[Opening MATERIAL PROVIDED section]

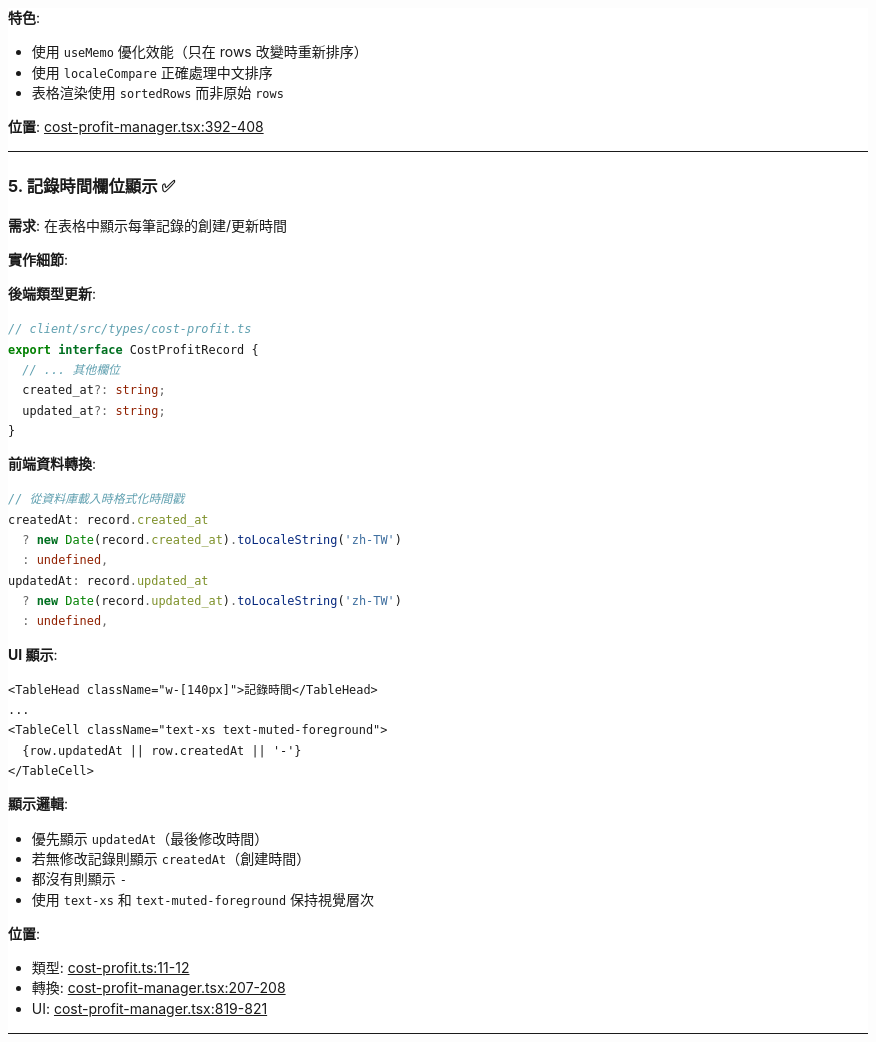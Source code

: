 **特色**:
- 使用 `useMemo` 優化效能（只在 rows 改變時重新排序）
- 使用 `localeCompare` 正確處理中文排序
- 表格渲染使用 `sortedRows` 而非原始 `rows`

**位置**: [cost-profit-manager.tsx:392-408](client/src/pages/reports/cost-profit-manager.tsx#L392-L408)

---

### 5. **記錄時間欄位顯示** ✅

**需求**: 在表格中顯示每筆記錄的創建/更新時間

**實作細節**:

**後端類型更新**:
```typescript
// client/src/types/cost-profit.ts
export interface CostProfitRecord {
  // ... 其他欄位
  created_at?: string;
  updated_at?: string;
}
```

**前端資料轉換**:
```typescript
// 從資料庫載入時格式化時間戳
createdAt: record.created_at
  ? new Date(record.created_at).toLocaleString('zh-TW')
  : undefined,
updatedAt: record.updated_at
  ? new Date(record.updated_at).toLocaleString('zh-TW')
  : undefined,
```

**UI 顯示**:
```tsx
<TableHead className="w-[140px]">記錄時間</TableHead>
...
<TableCell className="text-xs text-muted-foreground">
  {row.updatedAt || row.createdAt || '-'}
</TableCell>
```

**顯示邏輯**:
- 優先顯示 `updatedAt`（最後修改時間）
- 若無修改記錄則顯示 `createdAt`（創建時間）
- 都沒有則顯示 `-`
- 使用 `text-xs` 和 `text-muted-foreground` 保持視覺層次

**位置**:
- 類型: [cost-profit.ts:11-12](client/src/types/cost-profit.ts#L11-L12)
- 轉換: [cost-profit-manager.tsx:207-208](client/src/pages/reports/cost-profit-manager.tsx#L207-L208)
- UI: [cost-profit-manager.tsx:819-821](client/src/pages/reports/cost-profit-manager.tsx#L819-L821)

---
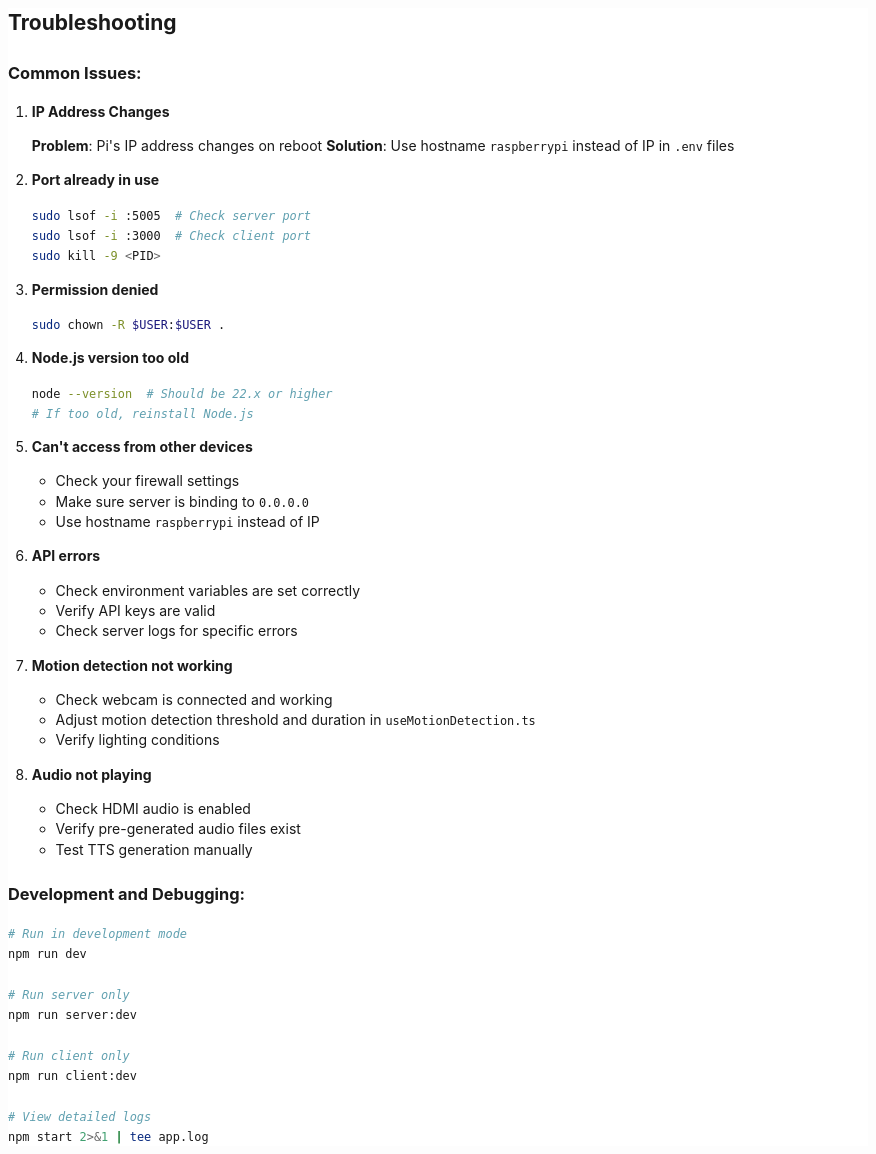 ## Troubleshooting

### Common Issues:

1. **IP Address Changes**

   **Problem**: Pi's IP address changes on reboot
   **Solution**: Use hostname `raspberrypi` instead of IP in `.env` files

2. **Port already in use**

   ```bash
   sudo lsof -i :5005  # Check server port
   sudo lsof -i :3000  # Check client port
   sudo kill -9 <PID>
   ```

3. **Permission denied**

   ```bash
   sudo chown -R $USER:$USER .
   ```

4. **Node.js version too old**

   ```bash
   node --version  # Should be 22.x or higher
   # If too old, reinstall Node.js
   ```

5. **Can't access from other devices**

   - Check your firewall settings
   - Make sure server is binding to `0.0.0.0`
   - Use hostname `raspberrypi` instead of IP

6. **API errors**

   - Check environment variables are set correctly
   - Verify API keys are valid
   - Check server logs for specific errors

7. **Motion detection not working**

   - Check webcam is connected and working
   - Adjust motion detection threshold and duration in `useMotionDetection.ts`
   - Verify lighting conditions

8. **Audio not playing**
   - Check HDMI audio is enabled
   - Verify pre-generated audio files exist
   - Test TTS generation manually

### Development and Debugging:

```bash
# Run in development mode
npm run dev

# Run server only
npm run server:dev

# Run client only
npm run client:dev

# View detailed logs
npm start 2>&1 | tee app.log
```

[Closing MATERIAL PROVIDED section]

*PROBLEM*: Once you have located every line with the word "files" in the material above, list those lines.

*EXERCISE OUTPUT*:
   **Solution**: Use hostname `raspberrypi` instead of IP in `.env` files
   - Verify pre-generated audio files exist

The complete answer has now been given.